Organised in partnership by the Cyprus Shipping Deputy Ministry, the Cyprus Shipping Chamber, and the Cyprus Union of Shipowners, this year’s conference was themed “Sea Change” with panels addressing a range of key themes in the industry including regulatory measures, protection of the environment and how technology affects the education and training needs of seafarers.
President Nicos Anastasiades who presented the opening address announced the introduction of a revised and more simplified pricing policy which includes the abolishment of the initial registration fees for ocean-going vessels and highlighted that initiatives undertaken by the Deputy Shipping Ministry which was established in 2018, have already led to an increase to the revenues from shipmanagement companies as well as to the gross tonnage of the Cyprus ship register.
The theme of the first panel discussion titled ‘Regulatory measures: a product of necessity or pressure” had H.E. Violeta Bulc, Commissioner for Transport, European Commission, addressing the conference via video link, where she highlighted the collaborative efforts achieved over the past five years to make maritime transport safer, cleaner and more connected. Views were presented on the importance of cooperation throughout the shipping industry, and the adoption of technology to increase productivity. It was widely agreed that the emissions impact of shipping has put a pressure to take actions and that regional regulations would not be effective, as shipping is a global activity and as such; it requires global measures.

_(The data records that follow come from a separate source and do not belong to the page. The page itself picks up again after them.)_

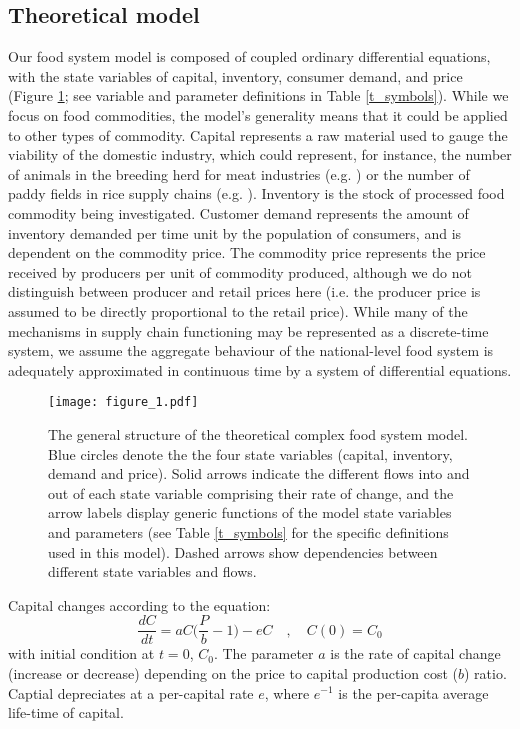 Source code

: \documentclass[12pt]{article}
\begin{document}
\subsection{Theoretical model}
Our food system model is composed of coupled ordinary differential equations, with the state variables of capital, inventory, consumer demand, and price (Figure \ref{fig_cfs}; see variable and parameter definitions in Table \ref{t_symbols}). While we focus on food commodities, the model's generality means that it could be applied to other types of commodity. Capital represents a raw material used to gauge the viability of the domestic industry, which could represent, for instance, the number of animals in the breeding herd for meat industries (e.g. \cite{meadows1971}) or the number of paddy fields in rice supply chains (e.g. \cite{chung2018}). Inventory is the stock of processed food commodity being investigated. Customer demand represents the amount of inventory demanded per time unit by the population of consumers, and is dependent on the commodity price. The commodity price represents the price received by producers per unit of commodity produced, although we do not distinguish between producer and retail prices here (i.e. the producer price is assumed to be directly proportional to the retail price). While many of the mechanisms in supply chain functioning may be represented as a discrete-time system, we assume the aggregate behaviour of the national-level food system is adequately approximated in continuous time by a system of differential equations.

\begin{figure}[t!]
  \centering
  \texttt{[image: figure\_1.pdf]}
  \caption{The general structure of the theoretical complex food system model. Blue circles denote the the four state variables (capital, inventory, demand and price). Solid arrows indicate the different flows into and out of each state variable comprising their rate of change, and the arrow labels display generic functions of the model state variables and parameters (see Table \ref{t_symbols} for the specific definitions used in this model). Dashed arrows show dependencies between different state variables and flows.}
  \label{fig_cfs}
\end{figure}

Capital changes according to the equation:
%
\begin{equation}
  \frac{dC}{dt} = a C \Big(\frac{P}{b} - 1\Big) - e C \quad, \quad C(0) = C_0
  \label{eq_capital}
\end{equation}
%
with initial condition at $t = 0$, $C_0$. The parameter $a$ is the rate of capital change (increase or decrease) depending on the price to capital production cost ($b$) ratio. Captial depreciates at a per-capital rate $e$, where $e^{-1}$ is the per-capita average life-time of capital.
\end{document}
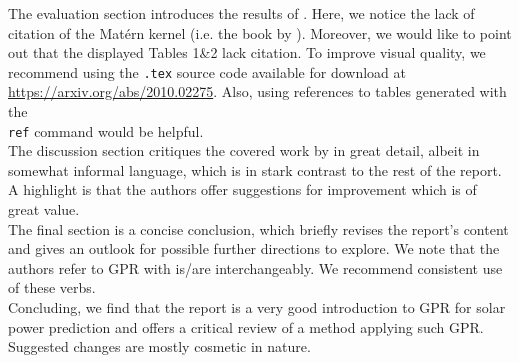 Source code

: \documentclass{article} %
\begin{document}
The evaluation section introduces the results of \citet{lawati2020short}. Here, we notice the lack of citation of the Matérn kernel (i.e. the book by \citet{rasmussen2003gaussian}). Moreover, we would like to point out that the displayed Tables 1\&2 lack citation. To improve visual quality, we recommend using the \texttt{.tex} source code available for download at \url{https://arxiv.org/abs/2010.02275}. Also, using references to tables generated with the \texttt{\\ref} command would be helpful.\\
The discussion section critiques the covered work by \citet{lawati2020short} in great detail, albeit in somewhat informal language, which is in stark contrast to the rest of the report. A highlight is that the authors offer suggestions for improvement which is of great value.\\
The final section is a concise conclusion, which briefly revises the report's content and gives an outlook for possible further directions to explore. We note that the authors refer to GPR with is/are interchangeably. We recommend consistent use of these verbs.\\
Concluding, we find that the report is a very good introduction to GPR for solar power prediction and offers a critical review of a method applying such GPR. Suggested changes are mostly cosmetic in nature.






\end{document}
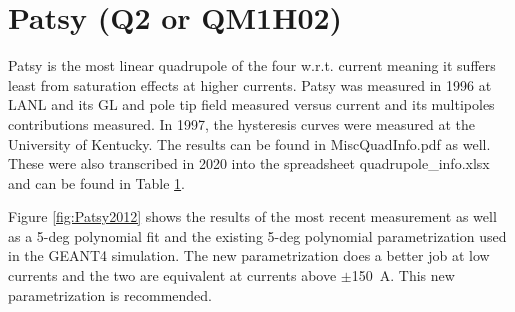 \documentclass[12pt]{article}
\begin{document}
\section{Patsy (Q2 or QM1H02)}
Patsy is the most linear quadrupole of the four w.r.t. current meaning it suffers least from saturation effects at higher currents. Patsy was measured in 1996 at LANL and its GL and pole tip field measured versus current and its multipoles contributions measured. In 1997, the hysteresis curves were measured at the University of Kentucky. The results can be found in MiscQuadInfo.pdf as well. These were also transcribed in 2020 into the spreadsheet quadrupole\_info.xlsx and can be found in Table \ref{}.


Figure \ref{fig:Patsy2012} shows the results of the most recent measurement as well as a 5-deg polynomial fit and the existing 5-deg polynomial parametrization used in the GEANT4 simulation. The new parametrization does a better job at low currents and the two are equivalent at currents above $\pm$150~A. This new parametrization is recommended.
\end{document}
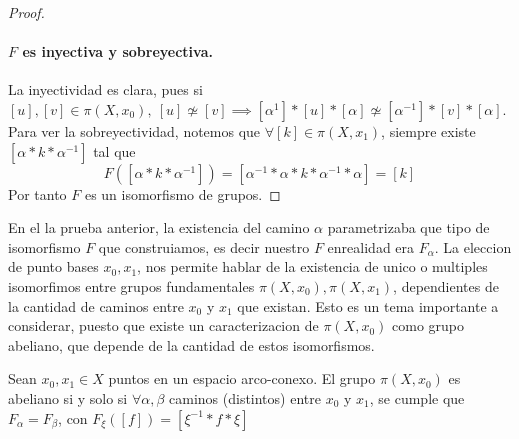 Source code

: \begin{proof}
  \paragraph{\(F\) es inyectiva y sobreyectiva.} La inyectividad es
  clara, pues si \([u],[v] \in \pi (X, x_0),\ [u] \not \simeq [v]
  \implies [\alpha^{1}] * [u] * [\alpha] \not \simeq [\alpha^{-1}] * [v]
  * [\alpha]\). Para ver la sobreyectividad, notemos que \(\forall [k] \in
  \pi (X, x_1) \), siempre existe \( [\alpha * k * \alpha^{-1}]\) tal
  que
  \[ F ([\alpha * k * \alpha^{-1}]) = [\alpha^{-1} * \alpha * k *
    \alpha^{-1} * \alpha] = [k]\]
  Por tanto \(F\) es un isomorfismo de grupos.
\end{proof}
En el la prueba anterior, la existencia del camino \(\alpha\)
parametrizaba que tipo de isomorfismo \(F\) que construiamos, es decir
nuestro \(F\) enrealidad era \(F_{\alpha}\). La eleccion de punto bases
\(x_0, x_1\), nos permite hablar de la existencia de unico o multiples
isomorfimos entre grupos fundamentales \(\pi (X, x_0), \pi (X, x_1) \),
dependientes de la cantidad de caminos entre \(x_0\) y \(x_1\) que
existan. Esto es un tema importante a considerar, puesto que existe un
caracterizacion de \(\pi (X, x_0) \) como grupo abeliano, que depende de
la cantidad de estos isomorfismos.
\begin{teorema}
  Sean \(x_0, x_1 \in X\) puntos en un espacio arco-conexo. El grupo
  \(\pi (X, x_0) \) es abeliano si y solo si \(\forall \alpha, \beta\)
  caminos (distintos) entre \(x_0\) y \(x_1\), se cumple que \(F_\alpha =
  F_\beta\), con \(F_{\xi} ([f]) = [\xi^{-1} * f * \xi] \)
\end{teorema}
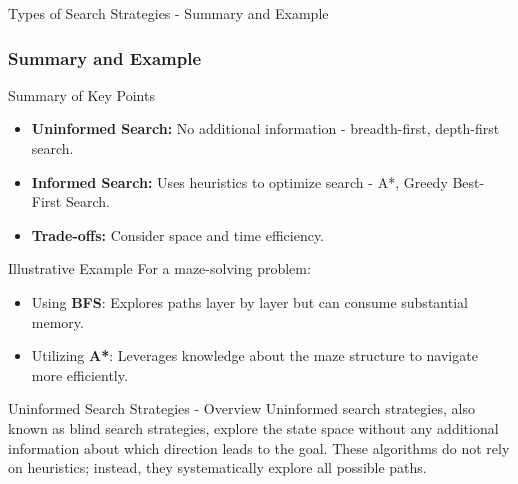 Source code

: \documentclass[aspectratio=169]{beamer}
\begin{document}
\begin{frame}[fragile]{Types of Search Strategies - Summary and Example}
    \frametitle{Summary and Example}
    \begin{block}{Summary of Key Points}
        \begin{itemize}
            \item \textbf{Uninformed Search:} No additional information - breadth-first, depth-first search.
            \item \textbf{Informed Search:} Uses heuristics to optimize search - A*, Greedy Best-First Search.
            \item \textbf{Trade-offs:} Consider space and time efficiency.
        \end{itemize}
    \end{block}
    
    \begin{block}{Illustrative Example}
        For a maze-solving problem:
        \begin{itemize}
            \item Using \textbf{BFS}: Explores paths layer by layer but can consume substantial memory.
            \item Utilizing \textbf{A*}: Leverages knowledge about the maze structure to navigate more efficiently.
        \end{itemize}
    \end{block}
\end{frame}

\begin{frame}[fragile]{Uninformed Search Strategies - Overview}
    Uninformed search strategies, also known as blind search strategies, explore the state space without any additional information about which direction leads to the goal. These algorithms do not rely on heuristics; instead, they systematically explore all possible paths.
\end{frame}
\end{document}
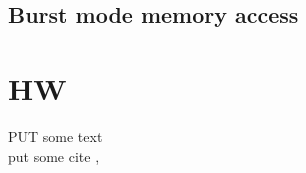 \subsection*{Burst mode memory access}
\label{sec:burstmode}
\paragraph*{}


\section{HW}
\label{sec:hw}
PUT some text\\
put some cite \cite[p.11~eq.2.6]{chu2006a}, \cite[p.11~eq.2.6]{Sparsoe2014}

Deputy Shipping Minister Natasa Pilides, in an interview that followed the first panel, highlighted the potential of blue growth, the importance of diversity and inclusion, and the prospects for digitalisation. She also highlighted the efforts undertaken towards a safer, greener, smarter and more inclusive shipping industry.
The second session of the first day concentrated on the issue of ‘Shipowners: The new landscape’. The discussion focused on emissions, the importance of shipping to Europe, freight markets and public shipping companies. Views were expressed that speed reduction would achieve emissions reduction immediately. It was further noted that we should learn from the technologies adopted in other industries.
The third panel of the first day explored the theme ‘Are there brighter days ahead for Shipping?’. It was suggested that decarbonisation and digitalisation are shipping’s key drivers. The shipowners’ widespread commitment to improving the industry’s impact on the environment was duly noted while the importance of the human factor and attracting talent were also emphasised.
The second day of the conference began with a panel discussion on the theme “Is competitiveness the price of environmental protection?”. The panelists suggested that environmental protection represents not only a challenge but also an opportunity to drive innovation. LNG’s features to meeting future environmental targets was discussed, while the panel concluded that consumer power will drive environmental change; and its influence is building quickly and aggressively.
The second panel of the second day was titled ‘Managing Change: Disruption or destruction?’. The importance of the human element was underlined, with acknowledgement that diversity and inclusion will be central to adapting to the challenges ahead. The panel shared the view that education of the younger generation is the starting point to ensuring the opportunities in shipping.
The final session of the day was an interactive one called ‘Register your Voice’ which provided young people with a platform to discuss their vision for the maritime industry, blue growth goals, career prospects and concerns, and to determine potential solutions to challenging issues.
On the last day, deliberations began with a panel discussion on ‘Seafarer to e-farer’ where the panel discussed how technology affects the education and training needs of seafarers and they stressed the need for continuous adaptation. Seafarers must have specialised training in all disciplines so that they are adaptive. And irrespective of the advancement of technology, the human factor and the sea experience remain as vital elements in shipping, they outlined.
The final session of the successful conference addressed ‘Raising finance: a whole new ball game’ which questioned the impact of ownership structures and considered the particular challenges for smaller shipowners.
Conference Chairman and permanent secretary at the Deputy Shipping Ministry Costas Iacovou, offered the concluding remarks to the conferences thanking all the delegates, participants and high calibre speakers, panellists and moderators as well as the conference sponsors and co-organisers, the Cyprus Shipping Chamber and the Cyprus Union of Shipowner and as the shipping industry often does, looked ahead and to the next Maritime Conference, set to be held in 2021.